## Task goal
Every record below should be transcribed exactly. Omit the images.

## Available data
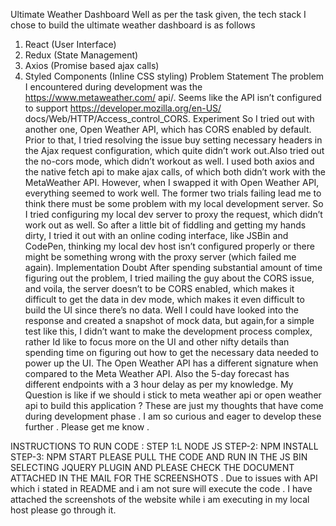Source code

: Ultimate Weather Dashboard
Well as per the task given, the tech stack I chose to build the ultimate weather dashboard is
as follows
1. React (User Interface)
2. Redux (State Management)
3. Axios (Promise based ajax calls)
4. Styled Components (Inline CSS styling)
Problem Statement
The problem I encountered during development was the https://www.metaweather.com/
api/. Seems like the API isn’t configured to support https://developer.mozilla.org/en-US/
docs/Web/HTTP/Access_control_CORS.
Experiment
So I tried out with another one, Open Weather API, which has CORS enabled by default. Prior
to that, I tried resolving the issue buy setting necessary headers in the Ajax request
configuration, which quite didn’t work out.Also tried out the no-cors mode, which didn’t workout as well. I used both axios and the
native fetch api to make ajax calls, of which both didn’t work with the MetaWeather API.
However, when I swapped it with Open Weather API, everything seemed to work well.
The former two trials failing lead me to think there must be some problem with my local
development server. So I tried configuring my local dev server to proxy the request, which
didn’t work out as well.
So after a little bit of fiddling and getting my hands dirty, I tried it out with an online coding
interface, like JSBin and CodePen, thinking my local dev host isn’t configured properly or
there might be something wrong with the proxy server (which failed me again).
Implementation Doubt
After spending substantial amount of time figuring out the problem, I tried mailing the guy
about the CORS issue, and voila, the server doesn’t to be CORS enabled, which makes it
difficult to get the data in dev mode, which makes it even difficult to build the UI since there’s
no data.
Well I could have looked into the response and created a snapshot of mock data, but again,for a simple test like this, I didn’t want to make the development process complex, rather Id
like to focus more on the UI and other nifty details than spending time on figuring out how to
get the necessary data needed to power up the UI.
The Open Weather API has a different signature when compared to the Meta Weather API.
Also the 5-day forecast has different endpoints with a 3 hour delay as per my knowledge.
My Question is like if we should i stick to meta weather api or open weather api to build this
application ?
These are just my thoughts that have come during development phase .
I am so curious and eager to develop these further . Please get me know .


INSTRUCTIONS TO RUN CODE :
STEP 1:L NODE JS 
STEP-2: NPM INSTALL
STEP-3: NPM START
PLEASE PULL THE CODE AND RUN IN THE JS BIN SELECTING JQUERY PLUGIN AND PLEASE CHECK THE DOCUMENT ATTACHED IN THE MAIL FOR THE SCREENSHOTS .
Due to issues with API which i stated in README and i am not sure will execute the code . I have attached the screenshots of the website while i am executing in my local host please go through it. 

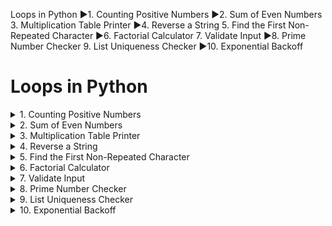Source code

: Loops in Python
►1. Counting Positive Numbers
►2. Sum of Even Numbers
3. Multiplication Table Printer
►4. Reverse a String
5. Find the First Non-Repeated Character
►6. Factorial Calculator
7. Validate Input
►8. Prime Number Checker 9. List Uniqueness Checker
►10. Exponential Backoff

# Loops in Python

<details>
<summary>1. Counting Positive Numbers

</summary>

</details>

<details>
<summary>2. Sum of Even Numbers

</summary>

</details>

<details>
<summary>3. Multiplication Table Printer


</summary>

</details>
<details>
<summary>4. Reverse a String


</summary>

</details>
<details>
<summary>5. Find the First Non-Repeated Character


</summary>

</details>
<details>
<summary>6. Factorial Calculator


</summary>

</details>
<details>
<summary>7. Validate Input


</summary>

</details>
<details>
<summary>8. Prime Number Checker 

</summary>

</details>
<details>
<summary>9. List Uniqueness Checker


</summary>

</details>
<details>
<summary>10. Exponential Backoff
</summary>

</details>
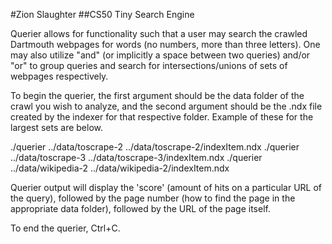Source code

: #Zion Slaughter
##CS50 Tiny Search Engine

Querier allows for functionality such that a user may search the crawled Dartmouth webpages
for words (no numbers, more than three letters). One may also utilize "and" (or implicitly
a space between two queries) and/or "or" to group queries and search for intersections/unions
of sets of webpages respectively.

To begin the querier, the first argument should be the data folder of the crawl you wish to
analyze, and the second argument should be the .ndx file created by the indexer for that respective folder.
Example of these for the largest sets are below.

./querier ../data/toscrape-2 ../data/toscrape-2/indexItem.ndx
./querier ../data/toscrape-3 ../data/toscrape-3/indexItem.ndx
./querier ../data/wikipedia-2 ../data/wikipedia-2/indexItem.ndx

Querier output will display the 'score' (amount of hits on a particular URL of the query),
followed by the page number (how to find the page in the appropriate data folder), followed
by the URL of the page itself.

To end the querier, Ctrl+C.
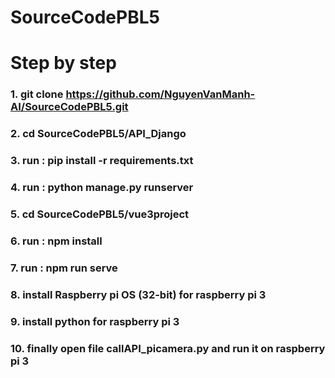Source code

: # SourceCodePBL5
# Step by step 
### 1. git clone https://github.com/NguyenVanManh-AI/SourceCodePBL5.git
### 2. cd SourceCodePBL5/API_Django 
### 3. run : pip install -r requirements.txt
### 4. run : python manage.py runserver
### 5. cd SourceCodePBL5/vue3project
### 6. run : npm install 
### 7. run : npm run serve 
### 8. install Raspberry pi OS (32-bit) for raspberry pi 3  
### 9. install python for raspberry pi 3  
### 10. finally open file callAPI_picamera.py and run it on raspberry pi 3
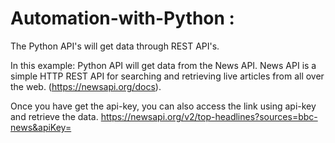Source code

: # Automation-with-Python : 

The Python API's will get data through REST API's.

In this example: Python API will get data from the News API. News API is a simple HTTP REST API for searching and retrieving live articles from all over the web. (https://newsapi.org/docs).

Once you have get the api-key, you can also access the link using api-key and retrieve the data.
https://newsapi.org/v2/top-headlines?sources=bbc-news&apiKey=<api-key>
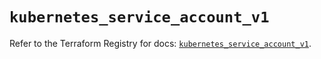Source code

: # `kubernetes_service_account_v1`

Refer to the Terraform Registry for docs: [`kubernetes_service_account_v1`](https://registry.terraform.io/providers/hashicorp/kubernetes/2.28.0/docs/resources/service_account_v1).
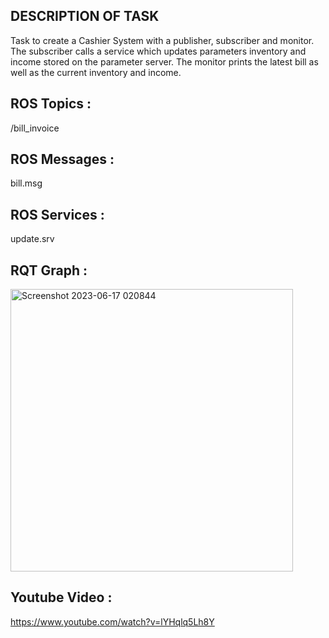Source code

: ## DESCRIPTION OF TASK
Task to create a Cashier System with a publisher, subscriber and monitor.
The subscriber calls a service which updates parameters inventory and income stored on the parameter server.
The monitor prints the latest bill as well as the current inventory and income.

## ROS Topics : 
/bill_invoice

## ROS Messages : 
bill.msg

## ROS Services : 
update.srv

## RQT Graph : 
<img width="452" alt="Screenshot 2023-06-17 020844" src="https://github.com/MRM-AIA-TP-2024/MRM_NikhileshShashikumar/assets/117987806/20ff53b2-49bb-4cd4-9c20-82e54f439a29">

## Youtube Video : 
https://www.youtube.com/watch?v=lYHqlq5Lh8Y
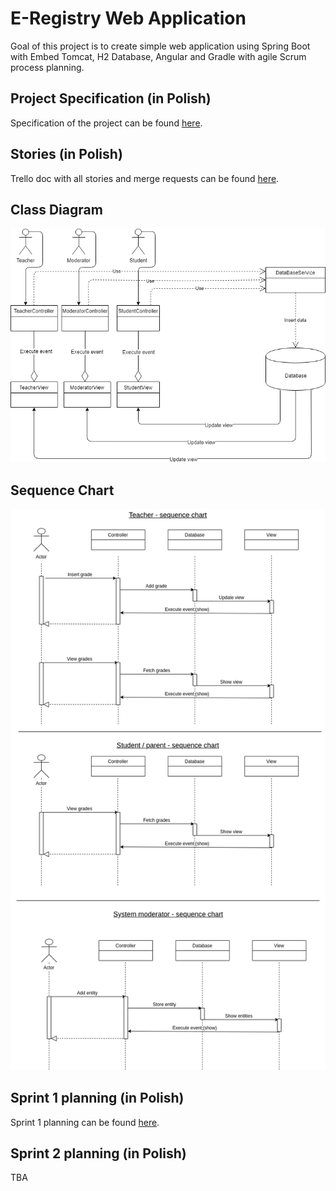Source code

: # E-Registry Web Application
Goal of this project is to create simple web application using Spring Boot with Embed Tomcat, H2 Database, Angular and Gradle with agile Scrum process planning.
## Project Specification (in Polish)
Specification of the project can be found [here](https://docs.google.com/document/d/1ZBkEaiZl50CGF2_FRDJQbGWddDtotfXNV_sB8e3e-9A/edit?usp=sharing).
## Stories (in Polish)
Trello doc with all stories and merge requests can be found [here](https://trello.com/b/XyCswBIk/stories-mwo).
## Class Diagram
![class diagram](https://raw.githubusercontent.com/ixior462/e-registry/master/class%20diagram.png)
## Sequence Chart
![sequence chart](https://raw.githubusercontent.com/ixior462/e-registry/master/sequence_charts.png)
## Sprint 1 planning (in Polish)
 Sprint 1 planning can be found [here](https://docs.google.com/document/d/1E9nxoUtxCsWchtYu4N5UDmDPqj8FJUYISWdrIJ00J44/edit?usp=sharing).
## Sprint 2 planning (in Polish)
TBA
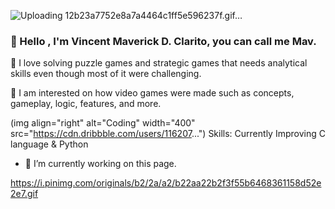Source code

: 
![Uploading 12b23a7752e8a7a4464c1ff5e596237f.gif…]()


### 👋 Hello , I'm Vincent Maverick D. Clarito, you can call me Mav.

🧩 I love solving puzzle games and strategic games that needs analytical skills even though most of it were challenging.

👾 I am interested on how video games were made such as concepts, gameplay, logic, features, and more.

(img align="right" alt="Coding" width="400" src="https://cdn.dribbble.com/users/116207...")
Skills: Currently Improving C language & Python

- 🔭 I’m currently working on this page. 

https://i.pinimg.com/originals/b2/2a/a2/b22aa22b2f3f55b6468361158d52e2e7.gif


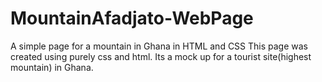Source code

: # MountainAfadjato-WebPage
A simple page for a mountain in Ghana in HTML and CSS
This page was created using purely css and html. Its a mock up for a tourist site(highest mountain) in Ghana.

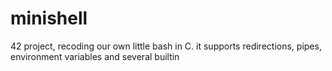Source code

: # minishell

42 project, recoding our own little bash in C. it supports redirections, pipes, environment variables and several builtin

## Answer box
Source code

: Ultimate Weather Dashboard
Well as per the task given, the tech stack I chose to build the ultimate weather dashboard is
as follows
1. React (User Interface)
2. Redux (State Management)
3. Axios (Promise based ajax calls)
4. Styled Components (Inline CSS styling)
Problem Statement
The problem I encountered during development was the https://www.metaweather.com/
api/. Seems like the API isn’t configured to support https://developer.mozilla.org/en-US/
docs/Web/HTTP/Access_control_CORS.
Experiment
So I tried out with another one, Open Weather API, which has CORS enabled by default. Prior
to that, I tried resolving the issue buy setting necessary headers in the Ajax request
configuration, which quite didn’t work out.Also tried out the no-cors mode, which didn’t workout as well. I used both axios and the
native fetch api to make ajax calls, of which both didn’t work with the MetaWeather API.
However, when I swapped it with Open Weather API, everything seemed to work well.
The former two trials failing lead me to think there must be some problem with my local
development server. So I tried configuring my local dev server to proxy the request, which
didn’t work out as well.
So after a little bit of fiddling and getting my hands dirty, I tried it out with an online coding
interface, like JSBin and CodePen, thinking my local dev host isn’t configured properly or
there might be something wrong with the proxy server (which failed me again).
Implementation Doubt
After spending substantial amount of time figuring out the problem, I tried mailing the guy
about the CORS issue, and voila, the server doesn’t to be CORS enabled, which makes it
difficult to get the data in dev mode, which makes it even difficult to build the UI since there’s
no data.
Well I could have looked into the response and created a snapshot of mock data, but again,for a simple test like this, I didn’t want to make the development process complex, rather Id
like to focus more on the UI and other nifty details than spending time on figuring out how to
get the necessary data needed to power up the UI.
The Open Weather API has a different signature when compared to the Meta Weather API.
Also the 5-day forecast has different endpoints with a 3 hour delay as per my knowledge.
My Question is like if we should i stick to meta weather api or open weather api to build this
application ?
These are just my thoughts that have come during development phase .
I am so curious and eager to develop these further . Please get me know .


INSTRUCTIONS TO RUN CODE :
STEP 1:L NODE JS 
STEP-2: NPM INSTALL
STEP-3: NPM START
PLEASE PULL THE CODE AND RUN IN THE JS BIN SELECTING JQUERY PLUGIN AND PLEASE CHECK THE DOCUMENT ATTACHED IN THE MAIL FOR THE SCREENSHOTS .
Due to issues with API which i stated in README and i am not sure will execute the code . I have attached the screenshots of the website while i am executing in my local host please go through it. 

Source code

: Loops in Python
►1. Counting Positive Numbers
►2. Sum of Even Numbers
3. Multiplication Table Printer
►4. Reverse a String
5. Find the First Non-Repeated Character
►6. Factorial Calculator
7. Validate Input
►8. Prime Number Checker 9. List Uniqueness Checker
►10. Exponential Backoff

# Loops in Python

<details>
<summary>1. Counting Positive Numbers

</summary>

</details>

<details>
<summary>2. Sum of Even Numbers

</summary>

</details>

<details>
<summary>3. Multiplication Table Printer


</summary>

</details>
<details>
<summary>4. Reverse a String


</summary>

</details>
<details>
<summary>5. Find the First Non-Repeated Character


</summary>

</details>
<details>
<summary>6. Factorial Calculator


</summary>

</details>
<details>
<summary>7. Validate Input


</summary>

</details>
<details>
<summary>8. Prime Number Checker 

</summary>

</details>
<details>
<summary>9. List Uniqueness Checker


</summary>

</details>
<details>
<summary>10. Exponential Backoff
</summary>

</details>
Source code

: #Zion Slaughter
##CS50 Tiny Search Engine

Querier allows for functionality such that a user may search the crawled Dartmouth webpages
for words (no numbers, more than three letters). One may also utilize "and" (or implicitly
a space between two queries) and/or "or" to group queries and search for intersections/unions
of sets of webpages respectively.

To begin the querier, the first argument should be the data folder of the crawl you wish to
analyze, and the second argument should be the .ndx file created by the indexer for that respective folder.
Example of these for the largest sets are below.

./querier ../data/toscrape-2 ../data/toscrape-2/indexItem.ndx
./querier ../data/toscrape-3 ../data/toscrape-3/indexItem.ndx
./querier ../data/wikipedia-2 ../data/wikipedia-2/indexItem.ndx

Querier output will display the 'score' (amount of hits on a particular URL of the query),
followed by the page number (how to find the page in the appropriate data folder), followed
by the URL of the page itself.

To end the querier, Ctrl+C.
Source code

: # SourceCodePBL5
# Step by step 
### 1. git clone https://github.com/NguyenVanManh-AI/SourceCodePBL5.git
### 2. cd SourceCodePBL5/API_Django 
### 3. run : pip install -r requirements.txt
### 4. run : python manage.py runserver
### 5. cd SourceCodePBL5/vue3project
### 6. run : npm install 
### 7. run : npm run serve 
### 8. install Raspberry pi OS (32-bit) for raspberry pi 3  
### 9. install python for raspberry pi 3  
### 10. finally open file callAPI_picamera.py and run it on raspberry pi 3
Source code

: # Automation-with-Python : 

The Python API's will get data through REST API's.

In this example: Python API will get data from the News API. News API is a simple HTTP REST API for searching and retrieving live articles from all over the web. (https://newsapi.org/docs).

Once you have get the api-key, you can also access the link using api-key and retrieve the data.
https://newsapi.org/v2/top-headlines?sources=bbc-news&apiKey=<api-key>
Source code

: # `kubernetes_service_account_v1`

Refer to the Terraform Registry for docs: [`kubernetes_service_account_v1`](https://registry.terraform.io/providers/hashicorp/kubernetes/2.28.0/docs/resources/service_account_v1).
Source code

: ## DESCRIPTION OF TASK
Task to create a Cashier System with a publisher, subscriber and monitor.
The subscriber calls a service which updates parameters inventory and income stored on the parameter server.
The monitor prints the latest bill as well as the current inventory and income.

## ROS Topics : 
/bill_invoice

## ROS Messages : 
bill.msg

## ROS Services : 
update.srv

## RQT Graph : 
<img width="452" alt="Screenshot 2023-06-17 020844" src="https://github.com/MRM-AIA-TP-2024/MRM_NikhileshShashikumar/assets/117987806/20ff53b2-49bb-4cd4-9c20-82e54f439a29">

## Youtube Video : 
https://www.youtube.com/watch?v=lYHqlq5Lh8Y
Source code

: # E-Registry Web Application
Goal of this project is to create simple web application using Spring Boot with Embed Tomcat, H2 Database, Angular and Gradle with agile Scrum process planning.
## Project Specification (in Polish)
Specification of the project can be found [here](https://docs.google.com/document/d/1ZBkEaiZl50CGF2_FRDJQbGWddDtotfXNV_sB8e3e-9A/edit?usp=sharing).
## Stories (in Polish)
Trello doc with all stories and merge requests can be found [here](https://trello.com/b/XyCswBIk/stories-mwo).
## Class Diagram
![class diagram](https://raw.githubusercontent.com/ixior462/e-registry/master/class%20diagram.png)
## Sequence Chart
![sequence chart](https://raw.githubusercontent.com/ixior462/e-registry/master/sequence_charts.png)
## Sprint 1 planning (in Polish)
 Sprint 1 planning can be found [here](https://docs.google.com/document/d/1E9nxoUtxCsWchtYu4N5UDmDPqj8FJUYISWdrIJ00J44/edit?usp=sharing).
## Sprint 2 planning (in Polish)
TBA
Source code

: 
![Uploading 12b23a7752e8a7a4464c1ff5e596237f.gif…]()


### 👋 Hello , I'm Vincent Maverick D. Clarito, you can call me Mav.

🧩 I love solving puzzle games and strategic games that needs analytical skills even though most of it were challenging.

👾 I am interested on how video games were made such as concepts, gameplay, logic, features, and more.

(img align="right" alt="Coding" width="400" src="https://cdn.dribbble.com/users/116207...")
Skills: Currently Improving C language & Python

- 🔭 I’m currently working on this page. 

https://i.pinimg.com/originals/b2/2a/a2/b22aa22b2f3f55b6468361158d52e2e7.gif


Source code

: # MountainAfadjato-WebPage
A simple page for a mountain in Ghana in HTML and CSS
This page was created using purely css and html. Its a mock up for a tourist site(highest mountain) in Ghana.

Source code

: # minishell

42 project, recoding our own little bash in C. it supports redirections, pipes, environment variables and several builtin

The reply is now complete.